In the three months since he was named interim executive director of the Writers Guild, West, Young has adopted the kind of disruptive tactics traditionally used by blue-collar unions. In September, writers staged a protest outside Advertising Age’s “Madison and Vine” conference in New York that included protesters dressed as reality TV stars Donald Trump and Martha Stewart.

Twenty guild members later crashed a panel of reality TV producers at the Four Seasons Hotel in Beverly Hills, handing out leaflets and briefly engaging panelists in discussions about poor working conditions and pay in the reality genre. Writers also leafleted the Museum of Television & Radio in New York to protest what they believe is excessive product placement in TV.

Although Young’s tactics have succeeded in getting publicity, they garner mixed reviews within the 9,500-member union. Supporters believe they draw attention to the guild’s gripes and help galvanize members. But critics see them as pointless gimmicks inappropriate for writers.

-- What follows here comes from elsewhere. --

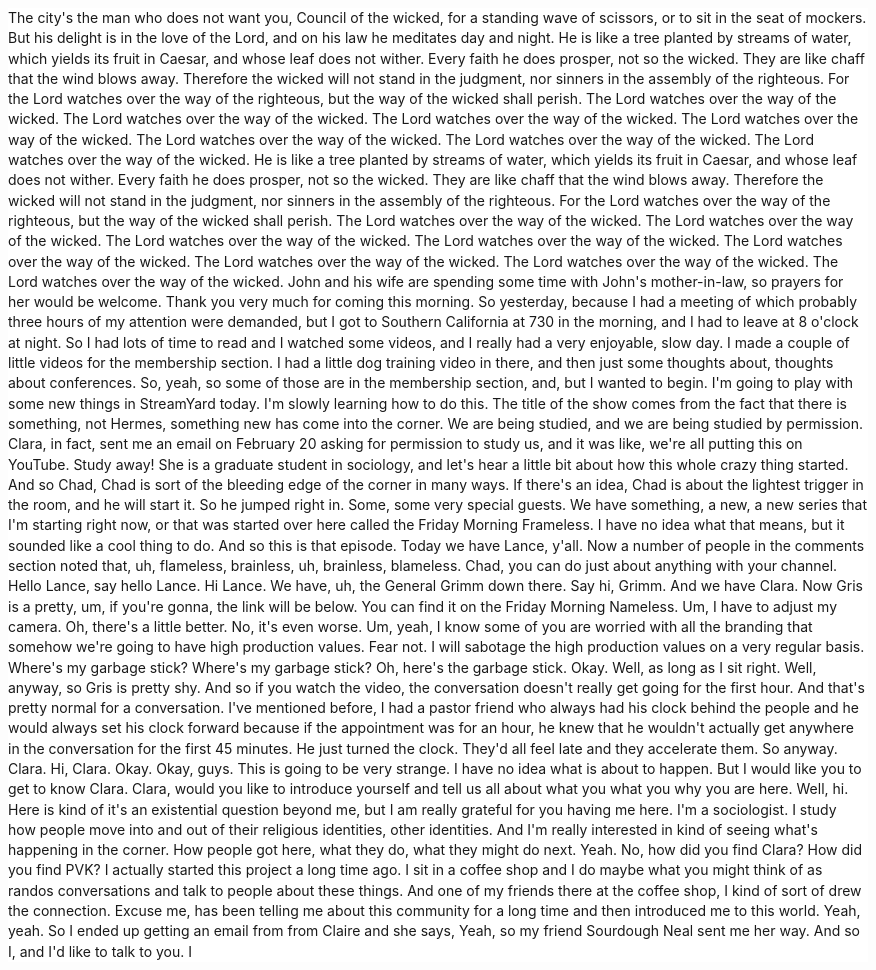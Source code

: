  The city's the man who does not want you, Council of the wicked, for a standing wave of scissors, or to sit in the seat of mockers. But his delight is in the love of the Lord, and on his law he meditates day and night. He is like a tree planted by streams of water, which yields its fruit in Caesar, and whose leaf does not wither. Every faith he does prosper, not so the wicked. They are like chaff that the wind blows away. Therefore the wicked will not stand in the judgment, nor sinners in the assembly of the righteous. For the Lord watches over the way of the righteous, but the way of the wicked shall perish. The Lord watches over the way of the wicked. The Lord watches over the way of the wicked. The Lord watches over the way of the wicked. The Lord watches over the way of the wicked. The Lord watches over the way of the wicked. The Lord watches over the way of the wicked. The Lord watches over the way of the wicked. He is like a tree planted by streams of water, which yields its fruit in Caesar, and whose leaf does not wither. Every faith he does prosper, not so the wicked. They are like chaff that the wind blows away. Therefore the wicked will not stand in the judgment, nor sinners in the assembly of the righteous. For the Lord watches over the way of the righteous, but the way of the wicked shall perish. The Lord watches over the way of the wicked. The Lord watches over the way of the wicked. The Lord watches over the way of the wicked. The Lord watches over the way of the wicked. The Lord watches over the way of the wicked. The Lord watches over the way of the wicked. The Lord watches over the way of the wicked. The Lord watches over the way of the wicked. John and his wife are spending some time with John's mother-in-law, so prayers for her would be welcome. Thank you very much for coming this morning. So yesterday, because I had a meeting of which probably three hours of my attention were demanded, but I got to Southern California at 730 in the morning, and I had to leave at 8 o'clock at night. So I had lots of time to read and I watched some videos, and I really had a very enjoyable, slow day. I made a couple of little videos for the membership section. I had a little dog training video in there, and then just some thoughts about, thoughts about conferences. So, yeah, so some of those are in the membership section, and, but I wanted to begin. I'm going to play with some new things in StreamYard today. I'm slowly learning how to do this. The title of the show comes from the fact that there is something, not Hermes, something new has come into the corner. We are being studied, and we are being studied by permission. Clara, in fact, sent me an email on February 20 asking for permission to study us, and it was like, we're all putting this on YouTube. Study away! She is a graduate student in sociology, and let's hear a little bit about how this whole crazy thing started. And so Chad, Chad is sort of the bleeding edge of the corner in many ways. If there's an idea, Chad is about the lightest trigger in the room, and he will start it. So he jumped right in. Some, some very special guests. We have something, a new, a new series that I'm starting right now, or that was started over here called the Friday Morning Frameless. I have no idea what that means, but it sounded like a cool thing to do. And so this is that episode. Today we have Lance, y'all. Now a number of people in the comments section noted that, uh, flameless, brainless, uh, brainless, blameless. Chad, you can do just about anything with your channel. Hello Lance, say hello Lance. Hi Lance. We have, uh, the General Grimm down there. Say hi, Grimm. And we have Clara. Now Gris is a pretty, um, if you're gonna, the link will be below. You can find it on the Friday Morning Nameless. Um, I have to adjust my camera. Oh, there's a little better. No, it's even worse. Um, yeah, I know some of you are worried with all the branding that somehow we're going to have high production values. Fear not. I will sabotage the high production values on a very regular basis. Where's my garbage stick? Where's my garbage stick? Oh, here's the garbage stick. Okay. Well, as long as I sit right. Well, anyway, so Gris is pretty shy. And so if you watch the video, the conversation doesn't really get going for the first hour. And that's pretty normal for a conversation. I've mentioned before, I had a pastor friend who always had his clock behind the people and he would always set his clock forward because if the appointment was for an hour, he knew that he wouldn't actually get anywhere in the conversation for the first 45 minutes. He just turned the clock. They'd all feel late and they accelerate them. So anyway. Clara. Hi, Clara. Okay. Okay, guys. This is going to be very strange. I have no idea what is about to happen. But I would like you to get to know Clara. Clara, would you like to introduce yourself and tell us all about what you what you why you are here. Well, hi. Here is kind of it's an existential question beyond me, but I am really grateful for you having me here. I'm a sociologist. I study how people move into and out of their religious identities, other identities. And I'm really interested in kind of seeing what's happening in the corner. How people got here, what they do, what they might do next. Yeah. No, how did you find Clara? How did you find PVK? I actually started this project a long time ago. I sit in a coffee shop and I do maybe what you might think of as randos conversations and talk to people about these things. And one of my friends there at the coffee shop, I kind of sort of drew the connection. Excuse me, has been telling me about this community for a long time and then introduced me to this world. Yeah, yeah. So I ended up getting an email from from Claire and she says, Yeah, so my friend Sourdough Neal sent me her way. And so I, and I'd like to talk to you. I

“We’re not Teamsters, we’re not textile workers,” said former board member Larry Gelbart, a veteran writer whose credits include the TV series “MASH” and such movies as “Tootsie” and “Neighbors.” “The last thing we want is to be turned away at the door because someone is afraid we’re going to make a scene.”

Former board member Tim O’Donnell, whose credits include the TV series “Dave’s World,” said Young’s tactics might work sometimes, but they also risk backfiring.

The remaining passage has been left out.